* Exercise *
Throughout the records below, find each line holding "Green" and copy it.

BEGIN Input records

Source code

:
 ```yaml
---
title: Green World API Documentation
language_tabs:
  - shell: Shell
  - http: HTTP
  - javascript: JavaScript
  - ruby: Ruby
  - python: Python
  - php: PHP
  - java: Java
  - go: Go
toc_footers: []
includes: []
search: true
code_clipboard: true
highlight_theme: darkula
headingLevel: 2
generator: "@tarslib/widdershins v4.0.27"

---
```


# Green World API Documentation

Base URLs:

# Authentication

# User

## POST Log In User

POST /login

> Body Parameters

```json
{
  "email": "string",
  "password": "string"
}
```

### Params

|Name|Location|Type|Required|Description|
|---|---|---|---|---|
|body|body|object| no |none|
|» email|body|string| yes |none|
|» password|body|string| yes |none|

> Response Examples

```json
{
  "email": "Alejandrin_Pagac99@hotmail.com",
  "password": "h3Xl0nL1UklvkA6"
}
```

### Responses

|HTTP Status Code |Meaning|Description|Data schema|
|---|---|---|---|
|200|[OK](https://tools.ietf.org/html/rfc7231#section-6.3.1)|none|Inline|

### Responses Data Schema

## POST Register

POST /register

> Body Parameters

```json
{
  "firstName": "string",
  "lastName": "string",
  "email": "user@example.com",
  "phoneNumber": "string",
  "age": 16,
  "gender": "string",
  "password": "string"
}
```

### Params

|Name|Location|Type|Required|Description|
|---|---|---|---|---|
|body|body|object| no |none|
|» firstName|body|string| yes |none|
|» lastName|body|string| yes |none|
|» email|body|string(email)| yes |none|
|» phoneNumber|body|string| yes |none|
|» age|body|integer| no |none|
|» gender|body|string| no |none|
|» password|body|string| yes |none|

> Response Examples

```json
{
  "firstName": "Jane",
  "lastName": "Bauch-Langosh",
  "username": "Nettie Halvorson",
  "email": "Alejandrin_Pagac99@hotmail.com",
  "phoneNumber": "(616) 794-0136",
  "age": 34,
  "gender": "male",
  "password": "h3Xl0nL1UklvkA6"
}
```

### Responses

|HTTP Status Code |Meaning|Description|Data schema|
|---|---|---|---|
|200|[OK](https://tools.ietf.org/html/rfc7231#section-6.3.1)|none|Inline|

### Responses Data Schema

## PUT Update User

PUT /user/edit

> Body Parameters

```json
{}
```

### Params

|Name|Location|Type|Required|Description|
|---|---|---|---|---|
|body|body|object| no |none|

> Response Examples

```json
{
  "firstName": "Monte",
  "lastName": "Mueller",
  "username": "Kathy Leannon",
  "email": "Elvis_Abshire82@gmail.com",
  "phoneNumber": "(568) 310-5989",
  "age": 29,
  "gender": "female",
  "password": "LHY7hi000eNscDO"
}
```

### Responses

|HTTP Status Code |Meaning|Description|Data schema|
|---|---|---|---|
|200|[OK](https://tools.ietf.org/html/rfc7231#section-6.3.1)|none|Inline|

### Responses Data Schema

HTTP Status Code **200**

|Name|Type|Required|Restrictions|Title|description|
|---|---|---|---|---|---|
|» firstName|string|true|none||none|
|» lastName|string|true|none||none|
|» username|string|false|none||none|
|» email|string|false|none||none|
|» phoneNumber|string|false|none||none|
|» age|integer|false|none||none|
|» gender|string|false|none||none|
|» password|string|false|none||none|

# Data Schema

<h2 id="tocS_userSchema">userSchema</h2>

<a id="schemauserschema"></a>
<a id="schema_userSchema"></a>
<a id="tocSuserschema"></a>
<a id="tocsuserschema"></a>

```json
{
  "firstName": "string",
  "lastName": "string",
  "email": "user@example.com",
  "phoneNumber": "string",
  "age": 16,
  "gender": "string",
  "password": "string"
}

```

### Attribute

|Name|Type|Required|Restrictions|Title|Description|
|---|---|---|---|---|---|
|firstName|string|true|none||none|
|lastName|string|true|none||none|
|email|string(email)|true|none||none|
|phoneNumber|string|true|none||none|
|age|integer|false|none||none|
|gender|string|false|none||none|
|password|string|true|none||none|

END Input records

* Response area *
title: Green World API Documentation
# Green World API Documentation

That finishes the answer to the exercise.